Hoje, ao olhar para o túmulo do Márcio, vi apresentar-se a mim toda a cena do acidente que o matou e, de acordo com as minhas suspeitas, apenas desmemoriou Elíseo Giardinni.

A cada recordação que me ocorre, minhas suspeitas se confirmam. Todavia, além da senhorita, não quero que saibam da minha descoberta. Ainda não disponho de provas concretas que sejam capazes de atestar, perante outras pessoas, a minha identidade.”

Após ouvir-me com redobrada atenção, Lucila não me disse nada.

Silentes e a passos lentos, fizemos o caminho de volta do Jardim dos Pinheiros.

Já em sua casa, ela me dirigiu as seguintes palavras:

“Eu já suspeitava, ...ou melhor..., eu já sabia que o senhor era Elíseo Giardinni.

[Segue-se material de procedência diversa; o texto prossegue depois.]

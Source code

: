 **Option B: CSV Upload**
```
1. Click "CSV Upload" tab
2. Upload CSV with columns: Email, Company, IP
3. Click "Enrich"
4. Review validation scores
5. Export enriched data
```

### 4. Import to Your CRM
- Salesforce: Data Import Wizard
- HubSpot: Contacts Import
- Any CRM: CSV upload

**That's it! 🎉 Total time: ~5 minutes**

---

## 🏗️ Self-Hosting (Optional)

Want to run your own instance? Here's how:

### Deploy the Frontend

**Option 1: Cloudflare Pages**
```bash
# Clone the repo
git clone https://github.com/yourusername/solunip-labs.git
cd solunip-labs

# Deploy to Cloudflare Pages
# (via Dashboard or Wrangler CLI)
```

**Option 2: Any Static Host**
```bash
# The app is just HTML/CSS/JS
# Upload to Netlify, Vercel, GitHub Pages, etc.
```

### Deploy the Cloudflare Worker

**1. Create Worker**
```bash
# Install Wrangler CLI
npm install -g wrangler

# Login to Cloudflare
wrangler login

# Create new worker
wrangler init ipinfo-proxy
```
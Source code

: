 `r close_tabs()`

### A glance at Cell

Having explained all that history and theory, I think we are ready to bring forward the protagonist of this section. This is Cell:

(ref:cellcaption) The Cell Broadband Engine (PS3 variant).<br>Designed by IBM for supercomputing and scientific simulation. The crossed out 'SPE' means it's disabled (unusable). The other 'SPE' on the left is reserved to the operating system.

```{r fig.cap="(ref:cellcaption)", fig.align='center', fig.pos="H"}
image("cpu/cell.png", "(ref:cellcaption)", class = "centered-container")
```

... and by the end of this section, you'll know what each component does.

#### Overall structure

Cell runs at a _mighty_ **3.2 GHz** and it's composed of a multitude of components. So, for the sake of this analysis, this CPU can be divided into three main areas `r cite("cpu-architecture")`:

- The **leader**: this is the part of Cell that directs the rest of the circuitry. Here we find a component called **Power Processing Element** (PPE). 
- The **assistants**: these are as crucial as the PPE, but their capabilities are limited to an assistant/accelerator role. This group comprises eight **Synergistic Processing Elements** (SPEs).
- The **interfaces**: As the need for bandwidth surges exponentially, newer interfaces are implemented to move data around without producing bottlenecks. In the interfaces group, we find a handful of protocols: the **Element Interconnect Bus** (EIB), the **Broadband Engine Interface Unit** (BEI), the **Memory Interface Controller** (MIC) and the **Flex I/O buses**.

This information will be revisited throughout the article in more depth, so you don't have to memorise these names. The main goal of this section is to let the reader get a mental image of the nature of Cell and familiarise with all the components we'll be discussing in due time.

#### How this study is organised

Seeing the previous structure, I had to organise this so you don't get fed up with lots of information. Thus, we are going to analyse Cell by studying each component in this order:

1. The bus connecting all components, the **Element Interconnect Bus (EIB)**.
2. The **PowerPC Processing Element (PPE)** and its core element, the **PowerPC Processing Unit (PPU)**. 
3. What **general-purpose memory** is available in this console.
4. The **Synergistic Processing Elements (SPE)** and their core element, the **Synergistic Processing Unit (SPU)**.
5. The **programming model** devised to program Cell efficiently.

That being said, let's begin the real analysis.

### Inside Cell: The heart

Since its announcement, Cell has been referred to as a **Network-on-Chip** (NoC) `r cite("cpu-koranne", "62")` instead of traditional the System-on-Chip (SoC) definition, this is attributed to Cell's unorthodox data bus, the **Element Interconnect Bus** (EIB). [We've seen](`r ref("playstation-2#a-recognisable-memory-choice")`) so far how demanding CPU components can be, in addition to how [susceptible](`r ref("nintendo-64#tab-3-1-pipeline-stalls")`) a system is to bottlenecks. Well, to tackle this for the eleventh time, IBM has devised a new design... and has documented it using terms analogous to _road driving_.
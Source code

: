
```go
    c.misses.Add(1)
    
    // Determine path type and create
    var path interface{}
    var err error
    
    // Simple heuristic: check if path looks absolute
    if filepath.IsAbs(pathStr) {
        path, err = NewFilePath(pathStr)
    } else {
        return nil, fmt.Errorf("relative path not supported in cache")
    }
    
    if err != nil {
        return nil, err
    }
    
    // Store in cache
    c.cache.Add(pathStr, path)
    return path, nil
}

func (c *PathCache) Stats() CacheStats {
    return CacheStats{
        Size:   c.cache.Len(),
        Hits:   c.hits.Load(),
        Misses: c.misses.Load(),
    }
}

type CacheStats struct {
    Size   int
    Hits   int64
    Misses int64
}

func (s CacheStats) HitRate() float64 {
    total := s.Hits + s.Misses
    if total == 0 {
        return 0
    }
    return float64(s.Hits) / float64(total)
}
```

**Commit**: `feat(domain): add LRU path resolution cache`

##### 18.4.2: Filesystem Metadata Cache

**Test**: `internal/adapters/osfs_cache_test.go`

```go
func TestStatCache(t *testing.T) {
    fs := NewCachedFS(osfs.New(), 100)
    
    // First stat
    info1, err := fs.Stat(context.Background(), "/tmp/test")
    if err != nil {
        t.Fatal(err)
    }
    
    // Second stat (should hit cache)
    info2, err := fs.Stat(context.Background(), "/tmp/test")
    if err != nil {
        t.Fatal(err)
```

Vinha analisando seus lampejos de memória e percebia que todos tinham algo a ver com ele.

Sua aparência é idêntica à dele.

Sua voz se assemelha muito à dele.

Assim como ele, o senhor canta e toca o vibrafone e o contrabaixo.

As inflexões do seu assovio são iguais às do assovio de Elíseo Giardinni.

Foi por isso, inclusive, que levei o senhor até o Memorial.

Acreditei que, se desse de cara com tantos artigos alusivos a Elíseo Giardinni, o senhor se recordaria da sua, ...digamos..., vida passada. E, pelo que vejo, minha crença estava certa.

Meus parabéns, Sr. Graziotti! Ou seria Giardinni? O senhor começa a recobrar o seu passado! Fato que me deixa muito feliz!

Sinto-me como uma filha que, após lutar bastante por seu pai, começa a assistir à sua vitória!

Compreendo perfeitamente o seu temor e entendo que o senhor não queira revelar sua identidade a ninguém além de mim. Afinal, Elíseo Giardinni tem sido dado como morto há mais de duas décadas.

Continuarei a chamá-lo de “Sr. Graziotti”, embora muito me alegre saber que a mim se concedeu a enorme honra de hospedar, em minha própria casa, um ídolo meu.”

As palavras proferidas por minha benfeitora trouxeram-me segurança e tranqüilidade.

Na verdade, Lucila e eu inspirávamos confiança um ao outro. Confiança mútua semelhante à que penso haver entre pai e filha.